> [Description of the task]: Once you reach the line that holds "### Transport package" in the listing below, output it and every line after it through the line that holds "<h4>About Me</h4>", word for word.

> [Supplied data]:
- - - - - - -

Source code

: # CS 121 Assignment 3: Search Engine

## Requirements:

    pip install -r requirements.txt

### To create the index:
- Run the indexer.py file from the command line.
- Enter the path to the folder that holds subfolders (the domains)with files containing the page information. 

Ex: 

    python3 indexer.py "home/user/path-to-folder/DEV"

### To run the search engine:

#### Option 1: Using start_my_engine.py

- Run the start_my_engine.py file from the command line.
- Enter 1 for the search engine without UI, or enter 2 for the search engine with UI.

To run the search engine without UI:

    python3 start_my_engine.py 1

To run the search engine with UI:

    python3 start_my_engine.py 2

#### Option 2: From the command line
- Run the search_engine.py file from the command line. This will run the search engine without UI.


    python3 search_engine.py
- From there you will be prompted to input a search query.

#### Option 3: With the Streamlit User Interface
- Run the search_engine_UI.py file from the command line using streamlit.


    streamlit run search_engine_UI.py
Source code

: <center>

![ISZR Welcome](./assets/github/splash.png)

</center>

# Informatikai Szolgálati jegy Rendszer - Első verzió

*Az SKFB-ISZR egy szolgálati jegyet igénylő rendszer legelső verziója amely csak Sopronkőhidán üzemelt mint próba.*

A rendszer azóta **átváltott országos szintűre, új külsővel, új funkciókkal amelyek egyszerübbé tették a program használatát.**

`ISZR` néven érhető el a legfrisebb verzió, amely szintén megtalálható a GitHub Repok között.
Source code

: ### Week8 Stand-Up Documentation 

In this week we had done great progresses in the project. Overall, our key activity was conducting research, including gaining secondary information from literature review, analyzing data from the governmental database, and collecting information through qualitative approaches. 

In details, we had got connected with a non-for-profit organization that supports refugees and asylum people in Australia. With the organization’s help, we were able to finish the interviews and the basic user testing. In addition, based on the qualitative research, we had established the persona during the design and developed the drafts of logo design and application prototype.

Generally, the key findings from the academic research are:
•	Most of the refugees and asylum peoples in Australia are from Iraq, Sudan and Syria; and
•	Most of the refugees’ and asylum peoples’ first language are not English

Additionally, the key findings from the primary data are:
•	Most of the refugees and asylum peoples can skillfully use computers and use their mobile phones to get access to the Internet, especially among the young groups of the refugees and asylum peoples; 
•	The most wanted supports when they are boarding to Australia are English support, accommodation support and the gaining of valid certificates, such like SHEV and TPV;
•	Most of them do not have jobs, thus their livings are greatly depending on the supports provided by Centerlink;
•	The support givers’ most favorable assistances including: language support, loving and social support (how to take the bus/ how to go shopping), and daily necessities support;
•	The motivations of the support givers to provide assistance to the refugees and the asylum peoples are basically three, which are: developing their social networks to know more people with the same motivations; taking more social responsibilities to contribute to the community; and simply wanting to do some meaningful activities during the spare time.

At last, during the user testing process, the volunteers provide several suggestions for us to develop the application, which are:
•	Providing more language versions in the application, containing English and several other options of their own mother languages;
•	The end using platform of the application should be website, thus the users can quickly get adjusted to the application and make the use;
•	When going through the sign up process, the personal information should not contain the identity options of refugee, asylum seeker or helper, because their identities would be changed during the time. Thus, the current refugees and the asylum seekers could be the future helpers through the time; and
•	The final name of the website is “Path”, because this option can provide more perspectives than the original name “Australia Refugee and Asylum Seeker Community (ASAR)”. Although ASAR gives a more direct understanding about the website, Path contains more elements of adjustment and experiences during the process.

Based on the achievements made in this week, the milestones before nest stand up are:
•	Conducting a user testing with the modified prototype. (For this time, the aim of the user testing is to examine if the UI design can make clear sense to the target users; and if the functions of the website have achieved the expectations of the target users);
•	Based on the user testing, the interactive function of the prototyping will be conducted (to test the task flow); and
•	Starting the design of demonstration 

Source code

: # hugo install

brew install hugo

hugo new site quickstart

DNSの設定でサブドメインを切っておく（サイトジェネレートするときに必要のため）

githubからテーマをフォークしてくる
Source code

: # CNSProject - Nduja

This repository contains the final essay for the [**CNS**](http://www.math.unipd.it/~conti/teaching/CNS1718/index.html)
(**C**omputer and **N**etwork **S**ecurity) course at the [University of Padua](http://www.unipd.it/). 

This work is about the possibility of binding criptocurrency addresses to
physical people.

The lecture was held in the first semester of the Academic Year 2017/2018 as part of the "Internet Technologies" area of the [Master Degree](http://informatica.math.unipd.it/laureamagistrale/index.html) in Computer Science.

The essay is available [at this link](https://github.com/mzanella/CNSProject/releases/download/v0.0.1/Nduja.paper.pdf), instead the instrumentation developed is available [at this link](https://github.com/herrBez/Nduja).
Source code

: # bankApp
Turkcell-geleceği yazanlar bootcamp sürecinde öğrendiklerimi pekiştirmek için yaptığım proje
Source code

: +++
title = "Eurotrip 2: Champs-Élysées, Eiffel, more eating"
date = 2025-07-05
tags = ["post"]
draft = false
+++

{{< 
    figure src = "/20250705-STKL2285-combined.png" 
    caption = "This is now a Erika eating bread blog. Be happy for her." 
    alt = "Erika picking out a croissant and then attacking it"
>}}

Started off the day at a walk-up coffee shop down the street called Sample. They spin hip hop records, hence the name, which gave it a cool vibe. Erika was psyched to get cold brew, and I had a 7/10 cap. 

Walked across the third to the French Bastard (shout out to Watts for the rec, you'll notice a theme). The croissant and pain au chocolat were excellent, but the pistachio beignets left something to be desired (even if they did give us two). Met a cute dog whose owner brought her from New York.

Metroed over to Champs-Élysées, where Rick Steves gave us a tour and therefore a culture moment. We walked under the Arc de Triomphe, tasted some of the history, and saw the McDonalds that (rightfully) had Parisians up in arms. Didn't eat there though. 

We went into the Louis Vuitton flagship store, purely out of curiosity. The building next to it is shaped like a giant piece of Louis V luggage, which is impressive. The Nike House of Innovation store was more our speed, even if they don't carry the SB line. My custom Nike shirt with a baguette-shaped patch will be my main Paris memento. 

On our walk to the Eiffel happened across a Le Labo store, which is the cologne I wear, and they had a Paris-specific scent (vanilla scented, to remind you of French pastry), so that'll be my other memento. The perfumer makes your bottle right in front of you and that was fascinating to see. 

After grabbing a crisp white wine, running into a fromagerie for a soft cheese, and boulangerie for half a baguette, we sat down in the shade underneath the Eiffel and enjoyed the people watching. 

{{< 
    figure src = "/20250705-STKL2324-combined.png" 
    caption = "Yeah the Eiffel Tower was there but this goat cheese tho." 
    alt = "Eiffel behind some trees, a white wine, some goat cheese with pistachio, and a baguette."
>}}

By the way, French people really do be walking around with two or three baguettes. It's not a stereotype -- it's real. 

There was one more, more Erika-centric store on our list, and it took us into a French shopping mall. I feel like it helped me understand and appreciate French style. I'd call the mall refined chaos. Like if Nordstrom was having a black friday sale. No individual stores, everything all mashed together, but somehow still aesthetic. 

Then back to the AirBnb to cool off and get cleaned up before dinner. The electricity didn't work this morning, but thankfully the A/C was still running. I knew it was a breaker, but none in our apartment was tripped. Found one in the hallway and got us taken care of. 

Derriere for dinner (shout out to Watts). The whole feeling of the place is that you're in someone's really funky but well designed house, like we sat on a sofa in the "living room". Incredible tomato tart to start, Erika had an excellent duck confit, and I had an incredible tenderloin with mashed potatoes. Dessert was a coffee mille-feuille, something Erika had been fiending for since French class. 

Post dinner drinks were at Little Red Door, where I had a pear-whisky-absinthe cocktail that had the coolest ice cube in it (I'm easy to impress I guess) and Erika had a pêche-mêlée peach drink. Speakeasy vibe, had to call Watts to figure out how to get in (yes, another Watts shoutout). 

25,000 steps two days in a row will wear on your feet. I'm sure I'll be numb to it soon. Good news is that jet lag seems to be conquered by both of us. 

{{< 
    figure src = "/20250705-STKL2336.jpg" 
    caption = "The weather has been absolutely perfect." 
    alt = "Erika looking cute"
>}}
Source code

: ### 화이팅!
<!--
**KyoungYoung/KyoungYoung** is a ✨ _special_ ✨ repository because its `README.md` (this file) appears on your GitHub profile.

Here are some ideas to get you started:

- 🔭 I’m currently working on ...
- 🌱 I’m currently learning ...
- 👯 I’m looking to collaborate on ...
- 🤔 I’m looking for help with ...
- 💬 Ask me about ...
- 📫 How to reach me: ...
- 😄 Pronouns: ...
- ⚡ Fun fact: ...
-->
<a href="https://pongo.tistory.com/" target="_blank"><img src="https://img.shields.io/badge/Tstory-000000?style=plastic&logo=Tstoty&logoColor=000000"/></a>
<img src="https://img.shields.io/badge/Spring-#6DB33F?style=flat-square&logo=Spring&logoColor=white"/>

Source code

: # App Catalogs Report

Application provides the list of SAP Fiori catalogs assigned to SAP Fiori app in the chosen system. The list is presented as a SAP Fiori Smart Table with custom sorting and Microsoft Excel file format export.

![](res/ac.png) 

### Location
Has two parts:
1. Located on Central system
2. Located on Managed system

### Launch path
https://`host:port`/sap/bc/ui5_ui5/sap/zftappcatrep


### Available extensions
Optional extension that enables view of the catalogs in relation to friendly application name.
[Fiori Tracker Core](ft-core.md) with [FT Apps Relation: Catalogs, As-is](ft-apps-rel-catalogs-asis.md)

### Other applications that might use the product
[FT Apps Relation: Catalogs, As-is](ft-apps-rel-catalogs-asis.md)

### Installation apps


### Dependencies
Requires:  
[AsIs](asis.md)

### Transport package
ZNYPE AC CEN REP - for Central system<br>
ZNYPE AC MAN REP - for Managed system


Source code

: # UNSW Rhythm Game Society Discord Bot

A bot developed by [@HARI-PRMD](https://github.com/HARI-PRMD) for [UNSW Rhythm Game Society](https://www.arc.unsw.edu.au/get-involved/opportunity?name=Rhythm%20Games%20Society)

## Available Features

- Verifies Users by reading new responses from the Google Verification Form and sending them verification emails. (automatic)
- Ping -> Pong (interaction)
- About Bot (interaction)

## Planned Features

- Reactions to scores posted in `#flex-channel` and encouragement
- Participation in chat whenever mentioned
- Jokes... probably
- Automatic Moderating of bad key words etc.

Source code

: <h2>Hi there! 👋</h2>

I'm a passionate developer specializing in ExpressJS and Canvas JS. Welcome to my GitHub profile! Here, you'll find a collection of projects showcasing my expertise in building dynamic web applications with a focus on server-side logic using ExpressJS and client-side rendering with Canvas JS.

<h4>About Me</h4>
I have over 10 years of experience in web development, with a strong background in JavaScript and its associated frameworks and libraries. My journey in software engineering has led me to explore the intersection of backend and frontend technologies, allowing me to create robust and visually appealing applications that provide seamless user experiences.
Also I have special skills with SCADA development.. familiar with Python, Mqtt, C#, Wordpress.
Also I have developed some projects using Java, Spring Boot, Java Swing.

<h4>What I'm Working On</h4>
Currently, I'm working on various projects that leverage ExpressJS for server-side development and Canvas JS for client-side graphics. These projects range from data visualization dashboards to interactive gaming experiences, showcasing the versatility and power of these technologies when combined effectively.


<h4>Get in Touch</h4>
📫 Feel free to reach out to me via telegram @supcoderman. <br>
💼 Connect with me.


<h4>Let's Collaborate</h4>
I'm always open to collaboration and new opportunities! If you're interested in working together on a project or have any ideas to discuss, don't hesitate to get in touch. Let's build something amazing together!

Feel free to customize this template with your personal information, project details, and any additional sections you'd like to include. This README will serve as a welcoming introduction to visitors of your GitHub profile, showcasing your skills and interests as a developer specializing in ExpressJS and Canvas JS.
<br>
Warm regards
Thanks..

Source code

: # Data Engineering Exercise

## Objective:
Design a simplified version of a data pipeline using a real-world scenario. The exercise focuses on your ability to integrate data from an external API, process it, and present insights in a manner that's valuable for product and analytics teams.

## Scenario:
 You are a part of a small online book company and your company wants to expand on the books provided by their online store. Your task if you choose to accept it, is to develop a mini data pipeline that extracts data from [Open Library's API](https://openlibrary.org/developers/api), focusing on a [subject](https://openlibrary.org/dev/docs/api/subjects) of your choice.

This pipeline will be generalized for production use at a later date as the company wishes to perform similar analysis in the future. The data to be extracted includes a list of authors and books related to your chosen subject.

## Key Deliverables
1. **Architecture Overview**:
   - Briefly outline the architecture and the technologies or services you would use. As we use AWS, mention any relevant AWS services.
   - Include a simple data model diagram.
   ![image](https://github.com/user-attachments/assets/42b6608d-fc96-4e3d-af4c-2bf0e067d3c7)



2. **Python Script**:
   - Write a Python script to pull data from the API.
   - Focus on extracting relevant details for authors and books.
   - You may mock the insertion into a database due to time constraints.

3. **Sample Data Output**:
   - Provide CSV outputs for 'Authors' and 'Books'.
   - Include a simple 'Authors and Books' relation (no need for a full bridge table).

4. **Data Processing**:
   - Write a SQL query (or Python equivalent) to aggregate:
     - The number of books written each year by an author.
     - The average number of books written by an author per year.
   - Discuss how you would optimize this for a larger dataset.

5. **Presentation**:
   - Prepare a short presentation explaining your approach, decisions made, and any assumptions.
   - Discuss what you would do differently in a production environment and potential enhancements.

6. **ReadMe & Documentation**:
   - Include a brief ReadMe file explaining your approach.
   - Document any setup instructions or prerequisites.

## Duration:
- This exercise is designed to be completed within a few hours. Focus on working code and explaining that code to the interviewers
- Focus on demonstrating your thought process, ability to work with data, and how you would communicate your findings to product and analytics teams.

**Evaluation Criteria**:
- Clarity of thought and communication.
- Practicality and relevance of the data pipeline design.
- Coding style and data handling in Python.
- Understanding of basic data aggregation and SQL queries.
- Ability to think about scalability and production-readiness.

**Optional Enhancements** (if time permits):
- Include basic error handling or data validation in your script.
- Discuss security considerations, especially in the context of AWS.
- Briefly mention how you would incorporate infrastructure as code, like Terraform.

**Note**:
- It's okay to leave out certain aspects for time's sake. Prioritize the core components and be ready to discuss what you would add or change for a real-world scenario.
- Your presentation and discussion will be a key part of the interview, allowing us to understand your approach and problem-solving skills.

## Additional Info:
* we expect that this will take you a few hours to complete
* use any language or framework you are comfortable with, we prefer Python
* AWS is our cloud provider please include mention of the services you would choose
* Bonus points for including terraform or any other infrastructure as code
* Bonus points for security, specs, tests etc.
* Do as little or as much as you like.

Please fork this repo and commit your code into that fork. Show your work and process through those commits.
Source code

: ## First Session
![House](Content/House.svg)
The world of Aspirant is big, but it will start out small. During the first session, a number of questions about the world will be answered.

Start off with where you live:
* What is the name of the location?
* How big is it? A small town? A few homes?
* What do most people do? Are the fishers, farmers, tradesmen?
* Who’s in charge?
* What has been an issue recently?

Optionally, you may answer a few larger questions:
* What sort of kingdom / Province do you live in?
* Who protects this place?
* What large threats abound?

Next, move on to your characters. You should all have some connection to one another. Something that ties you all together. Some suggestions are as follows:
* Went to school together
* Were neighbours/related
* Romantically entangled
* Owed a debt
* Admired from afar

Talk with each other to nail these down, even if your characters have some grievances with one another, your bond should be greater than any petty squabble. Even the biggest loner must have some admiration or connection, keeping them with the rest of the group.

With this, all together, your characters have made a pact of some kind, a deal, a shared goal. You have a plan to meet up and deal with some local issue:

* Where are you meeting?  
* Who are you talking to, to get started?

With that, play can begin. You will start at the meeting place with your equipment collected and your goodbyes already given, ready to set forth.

- - - - - - -

> [Expected output]:
### Transport package
ZNYPE AC CEN REP - for Central system<br>
ZNYPE AC MAN REP - for Managed system


Source code

: # UNSW Rhythm Game Society Discord Bot

A bot developed by [@HARI-PRMD](https://github.com/HARI-PRMD) for [UNSW Rhythm Game Society](https://www.arc.unsw.edu.au/get-involved/opportunity?name=Rhythm%20Games%20Society)

## Available Features

- Verifies Users by reading new responses from the Google Verification Form and sending them verification emails. (automatic)
- Ping -> Pong (interaction)
- About Bot (interaction)

## Planned Features

- Reactions to scores posted in `#flex-channel` and encouragement
- Participation in chat whenever mentioned
- Jokes... probably
- Automatic Moderating of bad key words etc.

Source code

: <h2>Hi there! 👋</h2>

I'm a passionate developer specializing in ExpressJS and Canvas JS. Welcome to my GitHub profile! Here, you'll find a collection of projects showcasing my expertise in building dynamic web applications with a focus on server-side logic using ExpressJS and client-side rendering with Canvas JS.

<h4>About Me</h4>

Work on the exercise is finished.